§ **GOAL OF THE EXERCISE**
The lines needed are those below that contain the word "Jest"; copy each one.

§ **EXERCISE INPUT**

......

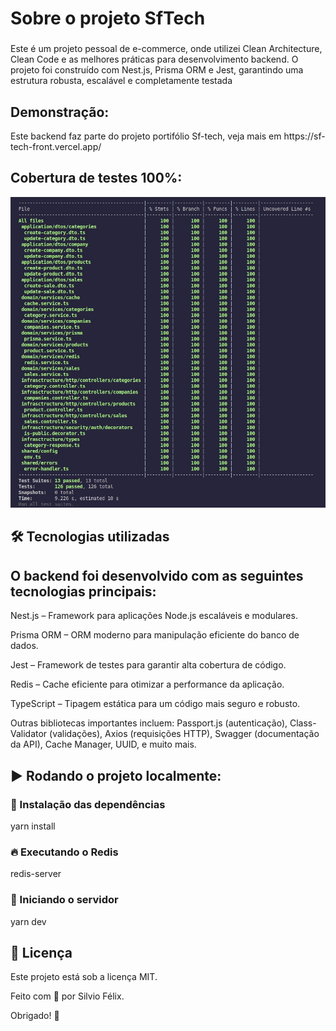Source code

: <h1 align="left">Sobre o projeto SfTech</h1>

###

<p align="left">Este é um projeto pessoal de e-commerce, onde utilizei Clean Architecture, Clean Code e as melhores práticas para desenvolvimento backend. O projeto foi construído com Nest.js, Prisma ORM e Jest, garantindo uma estrutura robusta, escalável e completamente testada</p>

## Demonstração:

 <p align="left">Este backend faz parte do projeto portifólio Sf-tech, veja mais em https://sf-tech-front.vercel.app/</p>

## Cobertura de testes 100%:

  <img src="public/test-coverage.jpeg"  alt="demonstration"  />
  
## 🛠 Tecnologias utilizadas

<h2 align="left">O backend foi desenvolvido com as seguintes tecnologias principais:</h2>

<p align="left">Nest.js – Framework para aplicações Node.js escaláveis e modulares.</p>
<p align="left">Prisma ORM – ORM moderno para manipulação eficiente do banco de dados.</p>
<p align="left">Jest – Framework de testes para garantir alta cobertura de código.</p>
<p align="left">Redis – Cache eficiente para otimizar a performance da aplicação.</p>
<p align="left">TypeScript – Tipagem estática para um código mais seguro e robusto.</p>
<p align="left">Outras bibliotecas importantes incluem: Passport.js (autenticação), Class-Validator (validações), Axios (requisições HTTP), Swagger (documentação da API), Cache Manager, UUID, e muito mais.
</p>

## ▶️ Rodando o projeto localmente:

### 📌 Instalação das dependências

yarn install

### 🔥 Executando o Redis

redis-server

### 🏃 Iniciando o servidor

yarn dev

## 📜 Licença

Este projeto está sob a licença MIT.

Feito com 💖 por Silvio Félix.

Obrigado! 🌠
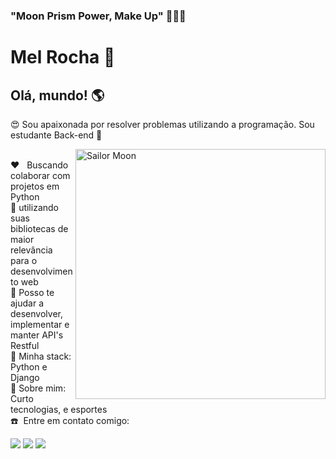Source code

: ### "Moon Prism Power, Make Up" 🐰🎀✨

<!--
**Mel-Rocha/Mel-Rocha** is a ✨ _special_ ✨ repository because its `README.md` (this file) appears on your GitHub profile.

Here are some ideas to get you started:

- 🔭 I’m currently working on ...
- 🌱 I’m currently learning ...
- 👯 I’m looking to collaborate on ...
- 🤔 I’m looking for help with ...
- 💬 Ask me about ...
- 📫 How to reach me: ...
- 😄 Pronouns: ...
- ⚡ Fun fact: ...
- :heart_eyes: ...
-:basketball: ...
- :dart: ...
-:bulb: ...
-:heart: ...
-:boom: ...
-:phone: ...
-:earth_americas: ...
-:muscle: ...
-->

# Mel Rocha 🩷

## Olá, mundo! :earth_americas: 
 :heart_eyes: Sou apaixonada por resolver problemas utilizando a programação.
 Sou estudante Back-end :muscle:

<img src="https://i.pinimg.com/originals/0b/70/96/0b7096c75f43f60f15941b3859ab1b7d.gif" alt="Sailor Moon" min-width="400px" max-width="400px" width="400px" align="right">

 
 <br/> :heart: &nbsp; Buscando colaborar com projetos em Python
 <br/> 🚀 utilizando suas bibliotecas de maior relevância para o desenvolvimento web
 <br/> :dart: Posso te ajudar a desenvolver, implementar e manter API's Restful
 <br/> 🐍 Minha stack: Python e Django
 <br/> :basketball: Sobre mim: Curto tecnologias, e esportes 
 <br/> :phone:&nbsp; Entre em contato comigo: 

<div> 
 
  <a href = "mailto:rochamel73@gmail.com"><img src="https://img.shields.io/badge/-Gmail-%23333?style=for-the-badge&logo=gmail&logoColor=white" target="_blank"></a>
  <a href="[https://www.linkedin.com/in/mel-rocha-1421a21aa/](https://www.linkedin.com/in/mel-rocha-1421a21aa/)" target="_blank"><img src="https://img.shields.io/badge/-LinkedIn-%230077B5?style=for-the-badge&logo=linkedin&logoColor=white" target="_blank"></a> 
  <a href="https://instagram.com/___bttrfly_" target="_blank"><img src="https://img.shields.io/badge/-Instagram-%23E4405F?style=for-the-badge&logo=instagram&logoColor=white" target="_blank"></a>
</div>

......

§ **RESPONSE TO THE EXERCISE**
<p align="left">Este é um projeto pessoal de e-commerce, onde utilizei Clean Architecture, Clean Code e as melhores práticas para desenvolvimento backend. O projeto foi construído com Nest.js, Prisma ORM e Jest, garantindo uma estrutura robusta, escalável e completamente testada</p>
<p align="left">Jest – Framework de testes para garantir alta cobertura de código.</p>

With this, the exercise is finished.